The Bridge Across Forever

Updated: May 2, 2023


The bridge across forever

You're right, that isn't a picture of a bridge: it doesn't lead anywhere. It's a pier and it stops at a dead end.


The End, perhaps. Death?


Well, I guess that's why I'm here, sitting in a studio, writing. Because The End is nigh. And, it's also, in another sense already here.


Cryptic to be sure. So, let me explain…


You may or may not be aware that I upped and left my life in sunny Australia earlier this year. I had lived there for 25 years. Half my life. I left because my dad was moved into a nursing home just before Christmas and I felt an inexplicable urge to be with my family of origin.


In two short weeks I sold everything I owned (which wasn't much), and alighted at Heathrow airport at the end of January.


It's been a long process since then. And I'm only just beginning to sense the change.


My dad has Alzheimer's and can no longer walk (two separate things). He also has little to no comprehension of either. I constantly find him trying to escape from his bed in the nursing home. My mum, my sister and I each have our own approach to managing that.


For me, it's somewhat comforting.


I like that he still has enough get up and go to want to go. "How the hell do I get out of here?" he'll croak, approximately every 20 minutes.


His skinny legs inch their way towards the end of the bed while I pretend to help him bust out of the hospital-style cot without him catching on to my lies.


I am just like my dad in many ways.


We both hum incessantly. We're both good storytellers, albeit in different ways (he was a joke teller, I'm a writer). We're both volatile and can get angry at the flick of an emotional switch. And, we're both soft and poetic at times.


To see my dad in a vulnerable state is both jarring and healing. He can no longer pretend to be the tough guy. His walls have well and truly fallen and he's surprisingly aware of that.


A few weeks ago I visited him at the nursing home and found him being tended to by two male nurses. One was putting an ice pack on his forehead.

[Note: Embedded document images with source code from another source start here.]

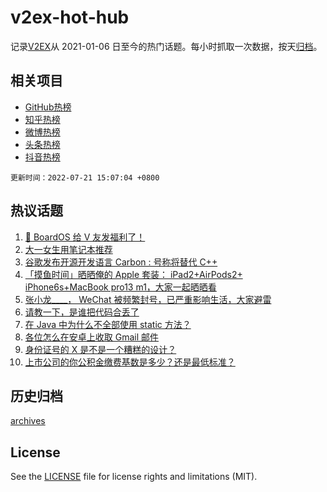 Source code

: # v2ex-hot-hub

 记录[V2EX](https://www.v2ex.com/)从 2021-01-06 日至今的热门话题。每小时抓取一次数据，按天[归档](archives)。
 
 ## 相关项目

- [GitHub热榜](https://github.com/lonnyzhang423/github-hot-hub)
- [知乎热榜](https://github.com/lonnyzhang423/zhihu-hot-hub)
- [微博热榜](https://github.com/lonnyzhang423/weibo-hot-hub)
- [头条热榜](https://github.com/lonnyzhang423/toutiao-hot-hub)
- [抖音热榜](https://github.com/lonnyzhang423/douyin-hot-hub)


 `更新时间：2022-07-21 15:07:04 +0800`

## 热议话题

1. [🎁 BoardOS 给 V 友发福利了！](https://www.v2ex.com/t/867575)
1. [大一女生用笔记本推荐](https://www.v2ex.com/t/867698)
1. [谷歌发布开源开发语言 Carbon : 号称将替代 C++](https://www.v2ex.com/t/867631)
1. [「摸鱼时间」晒晒俺的 Apple 套装： iPad2+AirPods2+ iPhone6s+MacBook pro13 m1，大家一起晒晒看](https://www.v2ex.com/t/867677)
1. [张小龙____， WeChat 被频繁封号，已严重影响生活，大家避雷](https://www.v2ex.com/t/867612)
1. [请教一下，是谁把代码合丢了](https://www.v2ex.com/t/867567)
1. [在 Java 中为什么不全部使用 static 方法？](https://www.v2ex.com/t/867705)
1. [各位怎么在安卓上收取 Gmail 邮件](https://www.v2ex.com/t/867696)
1. [身份证号的 X 是不是一个糟糕的设计？](https://www.v2ex.com/t/867724)
1. [上市公司的你公积金缴费基数是多少？还是最低标准？](https://www.v2ex.com/t/867616)

## 历史归档

[archives](archives)

## License

See the [LICENSE](LICENSE) file for license rights and limitations (MIT).
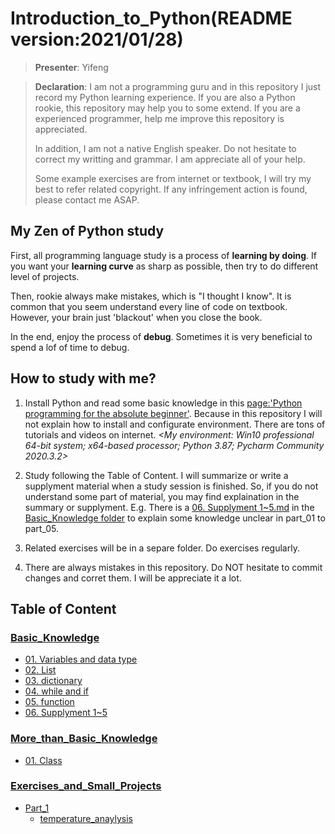 # Introduction_to_Python(README version:2021/01/28)

>**Presenter**: Yifeng

>**Declaration**: I am not a programming guru and in this repository I just record my Python learning experience. If you are also a Python rookie, this repository may help you to some extend. If you are a experienced programmer, help me improve this repository is appreciated.
>
>In addition, I am not a native English speaker. Do not hesitate to correct my writting and grammar. I am appreciate all of your help.
>
>Some example exercises are from internet or textbook, I will try my best to refer related copyright. If any infringement action is found, please contact me ASAP.


## My Zen of Python study

First, all programming language study is a process of **learning by doing**. If you want your **learning curve** as sharp as possible, then try to do different level of projects. 

Then, rookie always make mistakes, which is "I thought I know". It is common that you seem understand every line of code on textbook. However, your brain just 'blackout' when you close the book.

In the end, enjoy the process of **debug**. Sometimes it is very beneficial to spend a lof of time to debug.


## How to study with me?

1. Install Python and read some basic knowledge in this [page:'Python programming for the absolute beginner'](<https://pythonguides.com/python-programming-for-the-absolute-beginner/>). Because in this repository I will not explain how to install and configurate environment. There are tons of tutorials and videos on internet. *<My environment: Win10 professional 64-bit system; x64-based processor; Python 3.87; Pycharm Community 2020.3.2>*

2. Study following the Table of Content. I will summarize or write a supplyment material when a study session is finished. So, if you do not understand some part of material, you may find explaination in the summary or supplyment. E.g. There is a [06. Supplyment 1~5.md](<https://github.com/yifeng93/Introduction_to_Python/blob/main/Basic_Knowledge/06.%20Supplyment%201~5.md>) in the [Basic_Knowledge folder](<https://github.com/yifeng93/Introduction_to_Python/tree/main/Basic_Knowledge>) to explain some knowledge unclear in part_01 to part_05.

3. Related exercises will be in a separe folder. Do exercises regularly.

4. There are always mistakes in this repository. Do NOT hesitate to commit changes and corret them. I will be appreciate it a lot.


## Table of Content

### [Basic_Knowledge](<https://github.com/yifeng93/Introduction_to_Python/tree/main/Basic_Knowledge>)

- [01. Variables and data type](<https://github.com/yifeng93/Introduction_to_Python/blob/main/Basic_Knowledge/01.%20Variables%20and%20data%20type.md>)
- [02. List](<https://github.com/yifeng93/Introduction_to_Python/blob/main/Basic_Knowledge/02.%20List.md>)
- [03. dictionary](<https://github.com/yifeng93/Introduction_to_Python/blob/main/Basic_Knowledge/03.%20dictionary.md>)
- [04. while and if](<https://github.com/yifeng93/Introduction_to_Python/blob/main/Basic_Knowledge/04.%20while%20and%20if.md>)
- [05. function](<https://github.com/yifeng93/Introduction_to_Python/blob/main/Basic_Knowledge/05.%20function.md>)
- [06. Supplyment 1~5](<https://github.com/yifeng93/Introduction_to_Python/blob/main/Basic_Knowledge/06.%20Supplyment%201~5.md>)


### [More_than_Basic_Knowledge](<https://github.com/yifeng93/Introduction_to_Python/tree/main/More_than_Basic_Knowledge>)

- [01. Class](<https://github.com/yifeng93/Introduction_to_Python/blob/main/More_than_Basic_Knowledge/01.%20Class.md>)


### [Exercises_and_Small_Projects](<https://github.com/yifeng93/Introduction_to_Python/tree/main/Exercises_and_Small_Projects>)

- [Part_1](<https://github.com/yifeng93/Introduction_to_Python/tree/main/Exercises_and_Small_Projects/Part_1>)
  - [temperature_anaylysis](<https://github.com/yifeng93/Introduction_to_Python/tree/main/Exercises_and_Small_Projects/Part_1/temperature_analysis>)
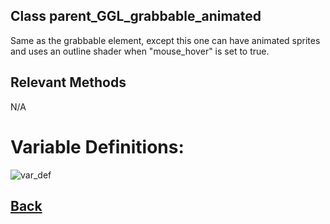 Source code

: ## Class parent_GGL_grabbable_animated

Same as the grabbable element, except this one can have animated sprites and uses an outline shader when "mouse_hover" is set to true.
  
## Relevant Methods

N/A

# Variable Definitions:

![var_def](https://github.com/Ced30/GML-GUI-Library-GGL-Documentation/blob/main/Images/API/GGL_instance/parent_GGL_grabbable_animated.png)

## [Back](https://github.com/Ced30/GML-GUI-Library-GGL-Documentation/blob/main/API/Instance%20Classes.md)
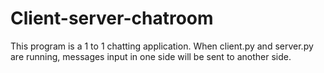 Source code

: # Client-server-chatroom

This program is a 1 to 1 chatting application. When client.py and server.py are running, messages input in one side will be sent to another side.

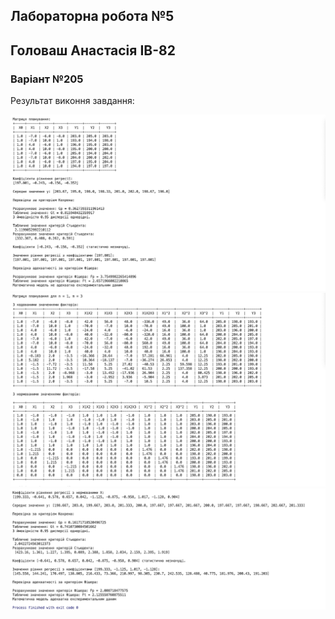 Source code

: ## Лабораторна робота №5
## Головаш Анастасія ІВ-82
### Варіант №205
Результат виконня завдання:

![image](images/1.png)
![image](images/2.png)
![image](images/3.png)


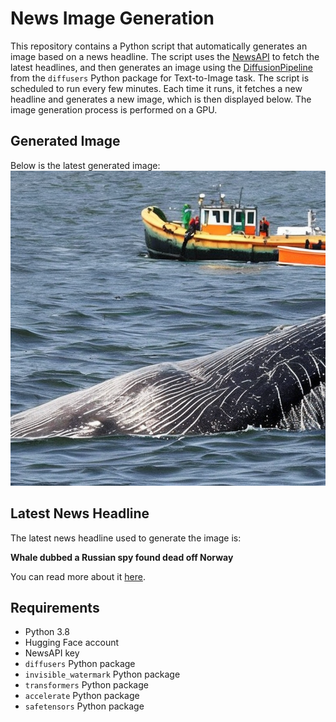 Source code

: # News Image Generation
This repository contains a Python script that automatically generates an image based on a news headline. The script uses the [NewsAPI](https://newsapi.org/) to fetch the latest headlines, and then generates an image using the [DiffusionPipeline](https://github.com/huggingface/diffusers) from the `diffusers` Python package for Text-to-Image task.
The script is scheduled to run every few minutes. Each time it runs, it fetches a new headline and generates a new image, which is then displayed below. The image generation process is performed on a GPU.

## Generated Image
Below is the latest generated image:
![Generated Image](image.png)

## Latest News Headline
The latest news headline used to generate the image is:

**Whale dubbed a Russian spy found dead off Norway**

You can read more about it [here](https://news.google.com/rss/articles/CBMiWkFVX3lxTE02bG1ILUhMeEp1M3RLaEp3LVZWZVRHOW1FVEdxR3p3RE85Z0luMno3QWxyeFo0MlFDQVpSQlBzcmlLU09Vb0tjYTA3bjByVGh2S1BaTjNHTXhTZ9IBX0FVX3lxTE84UFJZOFBTRDZpSnJvWGRtSFFtSGQ1QmtZa1VzbUJmYTAwM3BURXFSaHBsMjR4V0lsNEREWFpCMUxEY3NZalZ1V2pDNmVYX1VMdDhEbE1Kd0V5Y216b0tj?oc=5).

## Requirements
- Python 3.8
- Hugging Face account
- NewsAPI key
- `diffusers` Python package
- `invisible_watermark` Python package
- `transformers` Python package
- `accelerate` Python package
- `safetensors` Python package
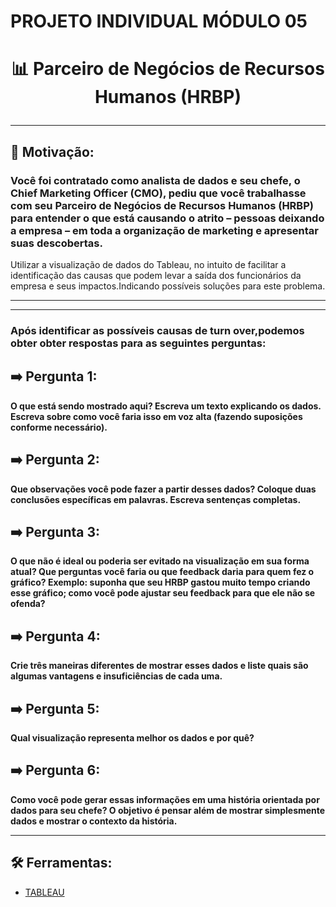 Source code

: # PROJETO INDIVIDUAL MÓDULO 05
 <h1 align= "center"> 
<p> 📊 Parceiro de Negócios de Recursos Humanos (HRBP) </p>
</h1>

***
## 📝 Motivação:
### Você foi contratado como analista de dados e seu chefe, o Chief Marketing Officer (CMO), pediu que você trabalhasse com seu Parceiro de **Negócios de Recursos Humanos (HRBP)** para entender o que está causando o atrito – pessoas deixando a empresa – em toda a organização de marketing e apresentar suas descobertas.


Utilizar a visualização de dados do Tableau, no intuito de facilitar a identificação das causas que podem levar a
saída dos funcionários da empresa e seus impactos.Indicando possíveis soluções para este problema.

***
***

### Após identificar as possíveis causas de turn over,podemos obter obter respostas para as seguintes perguntas:

## ➡️ Pergunta 1:
**O que está sendo mostrado aqui? Escreva um texto explicando os dados. Escreva sobre como você faria isso em voz alta (fazendo suposições conforme necessário).**



## ➡️ Pergunta 2:
**Que observações você pode fazer a partir desses dados? Coloque duas conclusões específicas em palavras. Escreva sentenças completas.**



## ➡️ Pergunta 3:
**O que não é ideal ou poderia ser evitado na visualização em sua forma atual? Que perguntas você faria ou que feedback daria para quem fez o gráfico? Exemplo: suponha que seu HRBP gastou muito tempo criando esse gráfico; como você pode ajustar seu feedback para que ele não se ofenda?**


## ➡️ Pergunta 4:
**Crie três maneiras diferentes de mostrar esses dados e liste quais são algumas vantagens e insuficiências de cada uma.**


## ➡️ Pergunta 5:
**Qual visualização representa melhor os dados e por quê?**


## ➡️ Pergunta 6:
**Como você pode gerar essas informações em uma história orientada por dados
para seu chefe? O objetivo é pensar além de mostrar simplesmente dados e mostrar
o contexto da história.**

***
## 🛠️ Ferramentas:
- [TABLEAU](https://www.tableau.com/pt-br/community/public)

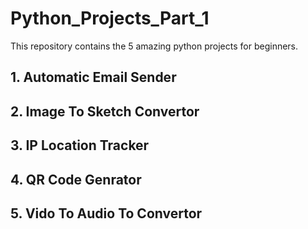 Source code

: # Python_Projects_Part_1
This repository contains the 5 amazing python projects for beginners.

## 1. Automatic Email Sender
## 2. Image To Sketch Convertor
## 3. IP Location Tracker
## 4. QR Code Genrator
## 5. Vido To Audio To Convertor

The other was standing by just in case.


I entered the room with a degree of suspicion. "He fell out of his chair," one of the nurses said.


A long explanation ensued that felt a little too over-explained.


You know, in the way a child might demonstrate their goodness by telling you they haven't done anything, even though they have chocolate all over their hands and mouth, and there's broken glass on the floor.


As the nurses motioned for me to move closer, my dad started to cry.


Before becoming a resident of a nursing home, crying wasn't something I've seen my dad do often. (Bar once when I was in hospital after a car accident and he was allocated to tell me my friend hadn't survived the crash).


Crying isn't part of the tough-guy vernacular. But since he's been moved into a care home he's cried with me a few times.


Apparently at that time, he hadn't cried in front of other members of my family. This news touched something in me that healed a deep wound. He does know me. We are the same and I'm a safe haven for his previously hidden tears.


As I stood holding my dad's hand that day he opened up even more. "I didn't know how long it would be till someone came," he said with tears running down his cheeks.


He was scared.


Moments like this are simultaneously heartbreaking and precious in one gulp.


I placed a hand on his shoulder and wept with him. "It's tough," I said. "I would have been scared too. It must have been frightening to be alone. I'm sorry I wasn't here for you."


As he tenderly wiped the tears from his face he looked at me with his steel-blue eyes and said, "Who would have thought, all those years I was the tough guy. Now you're having to look after me like a little baby."


Oh. How. We. Wept.


I know nothing about Alzheimer's other than what I can make out from being with my dad. My version of the experience so far is that it's an ever changing mix-tape of memories and emotions.


Time is fluid. He can move from the present moment to 1953 in the same sentence.


What strikes me most is that despite not remembering that he can't walk, he retains a level of awareness that is razor sharp.


He knows good from bad. He knows what he likes and what he dislikes.


He still has the audacity of the man I've always known. Take for example the time I visited him wearing a bobble hat (it was -6 degrees). As I walked into the room he gave me that look and said, "Is that your hat?"


You can make up whatever you like about that. I'll live with my version.


My dad's criticism was always a sharp knife for me. I still get triggered if I think I'm being harshly and unfairly judged. Especially by men.


But the beauty of this experience is that I am no longer triggered by my dad's comments. On the one hand they're a lot less frequent, but more importantly, they no longer sting like they used to.


As he and I (and the rest of my family of origin) walk deeper into the dark forest of Life, I am constantly touched by the connection I have with my Dad.


Ironically, it is his vulnerability that makes me feel closer to him. The tough guy image was much more difficult to stomach (for me). Patriarchal care-taking isn't something I've ever felt good about. If my dad is a tough guy then it's fair to say I'm a tough woman.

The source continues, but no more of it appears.